Veinte años antes, en la Universidad de Chicago, Friedman recibió a estudiantes del Cono Sur que fueron debidamente aleccionados. Para cuando Salvador Allende ganó las elecciones en Chile, la influencia de Friedman se había extendido y, con la participación fundamental de la administración Nixon, se empezó a plantear la posibilidad de usar Chile como campo de pruebas de este revolucionario sistema económico que traería la libertad, esa libertad de la que tanto alardean los neoliberales hasta el ayusismo.
Friedman se explicaba recurriendo a un simple lápiz, un sencillo objeto para cuya fabricación entraban en juego diversas industrias (des)localizadas en varios puntos del planeta: la madera, el acero de la sierra que corta esa madera, el grafito, la goma del borrador, la pintura… Un lápiz no es solo un lápiz, es el reflejo —para Friedman— del mercado libre, “la magia del sistema de precios, tan esencial no solo para promover la eficiencia del producto, sino aún más: para fomentar la armonía y la paz entre los pueblos del mundo”.
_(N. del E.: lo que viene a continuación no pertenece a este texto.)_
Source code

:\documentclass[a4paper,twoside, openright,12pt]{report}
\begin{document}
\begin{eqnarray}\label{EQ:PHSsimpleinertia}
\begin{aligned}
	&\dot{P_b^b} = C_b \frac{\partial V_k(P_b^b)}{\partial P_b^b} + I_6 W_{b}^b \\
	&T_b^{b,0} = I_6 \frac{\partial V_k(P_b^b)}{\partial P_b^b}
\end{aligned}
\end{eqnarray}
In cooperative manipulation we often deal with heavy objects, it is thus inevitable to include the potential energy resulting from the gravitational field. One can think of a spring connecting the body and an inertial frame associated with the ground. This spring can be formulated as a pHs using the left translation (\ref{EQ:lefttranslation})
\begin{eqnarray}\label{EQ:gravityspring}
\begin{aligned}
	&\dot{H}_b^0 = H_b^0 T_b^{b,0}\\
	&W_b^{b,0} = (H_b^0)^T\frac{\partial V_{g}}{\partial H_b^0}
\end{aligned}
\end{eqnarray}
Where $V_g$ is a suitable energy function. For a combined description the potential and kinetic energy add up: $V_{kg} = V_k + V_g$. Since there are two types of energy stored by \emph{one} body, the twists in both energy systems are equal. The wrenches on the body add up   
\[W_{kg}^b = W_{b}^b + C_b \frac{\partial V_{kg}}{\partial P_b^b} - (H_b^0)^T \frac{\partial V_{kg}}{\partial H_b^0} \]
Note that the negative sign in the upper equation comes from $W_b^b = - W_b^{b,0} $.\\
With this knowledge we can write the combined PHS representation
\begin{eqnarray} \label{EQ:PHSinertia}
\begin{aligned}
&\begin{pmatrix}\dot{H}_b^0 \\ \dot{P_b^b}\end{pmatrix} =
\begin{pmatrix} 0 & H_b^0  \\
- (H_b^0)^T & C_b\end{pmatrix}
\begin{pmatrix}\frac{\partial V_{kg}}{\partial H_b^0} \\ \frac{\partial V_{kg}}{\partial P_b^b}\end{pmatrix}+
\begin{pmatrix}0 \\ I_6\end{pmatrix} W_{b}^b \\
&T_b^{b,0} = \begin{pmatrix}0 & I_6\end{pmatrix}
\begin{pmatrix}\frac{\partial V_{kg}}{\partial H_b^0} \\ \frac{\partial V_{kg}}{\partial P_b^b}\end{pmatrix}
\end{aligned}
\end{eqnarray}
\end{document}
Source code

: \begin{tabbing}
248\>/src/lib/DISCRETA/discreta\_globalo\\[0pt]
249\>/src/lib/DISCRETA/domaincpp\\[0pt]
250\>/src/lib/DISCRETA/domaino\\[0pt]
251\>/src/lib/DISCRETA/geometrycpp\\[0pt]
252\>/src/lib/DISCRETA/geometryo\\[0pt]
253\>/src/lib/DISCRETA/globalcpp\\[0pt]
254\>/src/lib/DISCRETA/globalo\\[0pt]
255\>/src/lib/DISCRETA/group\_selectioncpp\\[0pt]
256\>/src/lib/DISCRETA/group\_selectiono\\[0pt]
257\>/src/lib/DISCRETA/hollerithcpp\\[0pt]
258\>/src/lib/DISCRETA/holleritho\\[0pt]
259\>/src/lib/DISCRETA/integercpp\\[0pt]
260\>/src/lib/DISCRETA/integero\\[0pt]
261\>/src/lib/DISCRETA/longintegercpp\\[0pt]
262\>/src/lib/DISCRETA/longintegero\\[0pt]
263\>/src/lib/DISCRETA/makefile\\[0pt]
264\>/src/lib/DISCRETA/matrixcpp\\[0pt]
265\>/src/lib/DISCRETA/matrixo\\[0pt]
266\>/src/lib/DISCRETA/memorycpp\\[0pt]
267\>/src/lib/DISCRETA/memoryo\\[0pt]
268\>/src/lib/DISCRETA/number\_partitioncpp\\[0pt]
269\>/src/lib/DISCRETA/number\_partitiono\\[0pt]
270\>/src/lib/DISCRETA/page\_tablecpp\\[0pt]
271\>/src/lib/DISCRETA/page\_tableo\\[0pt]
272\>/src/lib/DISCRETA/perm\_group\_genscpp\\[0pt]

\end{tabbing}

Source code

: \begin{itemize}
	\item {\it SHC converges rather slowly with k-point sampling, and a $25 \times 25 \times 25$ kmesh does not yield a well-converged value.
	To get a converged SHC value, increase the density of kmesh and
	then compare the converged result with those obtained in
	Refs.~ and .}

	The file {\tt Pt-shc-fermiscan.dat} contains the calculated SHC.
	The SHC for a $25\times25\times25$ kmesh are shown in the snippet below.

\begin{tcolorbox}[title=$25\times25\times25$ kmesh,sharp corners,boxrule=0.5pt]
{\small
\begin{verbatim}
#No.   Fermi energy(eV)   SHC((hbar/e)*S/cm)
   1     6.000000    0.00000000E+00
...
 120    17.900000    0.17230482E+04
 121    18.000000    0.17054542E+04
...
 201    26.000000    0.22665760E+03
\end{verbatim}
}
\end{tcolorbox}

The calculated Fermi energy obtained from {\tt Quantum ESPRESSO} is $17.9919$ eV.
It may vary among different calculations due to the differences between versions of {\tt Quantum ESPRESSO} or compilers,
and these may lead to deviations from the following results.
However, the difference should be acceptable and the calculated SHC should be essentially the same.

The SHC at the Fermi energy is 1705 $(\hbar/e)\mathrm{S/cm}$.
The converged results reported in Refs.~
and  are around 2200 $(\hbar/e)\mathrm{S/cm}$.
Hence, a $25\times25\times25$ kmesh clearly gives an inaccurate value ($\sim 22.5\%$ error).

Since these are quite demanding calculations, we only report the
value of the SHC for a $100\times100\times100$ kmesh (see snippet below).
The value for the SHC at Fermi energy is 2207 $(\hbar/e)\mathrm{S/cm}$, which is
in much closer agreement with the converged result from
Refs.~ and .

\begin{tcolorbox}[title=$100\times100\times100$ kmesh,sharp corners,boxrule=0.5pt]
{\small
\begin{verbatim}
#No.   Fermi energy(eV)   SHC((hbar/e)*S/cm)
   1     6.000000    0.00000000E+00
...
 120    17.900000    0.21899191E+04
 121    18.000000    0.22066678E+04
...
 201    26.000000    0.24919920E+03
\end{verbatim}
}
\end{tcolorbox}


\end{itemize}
Los herederos de aquella distopía ultracapitalista siguen empeñados en aplicar sus recetas pese a las devastadoras consecuencias que han tenido desde el golpe militar de Chile de 1973 que derrocó el legítimo gobierno socialista de Salvador Allende. Viendo hoy qué han dado de sí el régimen de Pinochet, los desaparecidos o los niños robados de la dictadura argentina, la terrible desindustrialización británica liderada por la dama de hierro, los conflictos enquistados de Oriente Medio, las guerras de Iraq, Afganistán, Siria o la sociedad supervigilada de la China actual cuesta pensar que los neoliberales sigan creyendo que su sistema favorito de organizar el mundo fomenta la libertad, la paz y la armonía entre los pueblos. ¿Lo creen o es solo marketing? ¿Todo lo que ocurre en el sistema en el que vivimos es responsabilidad del capitalismo feroz? ¿Qué lugar queda en la Historia para todas las víctimas que han dejado por el camino? ¿Qué puede hacer el teatro al respecto?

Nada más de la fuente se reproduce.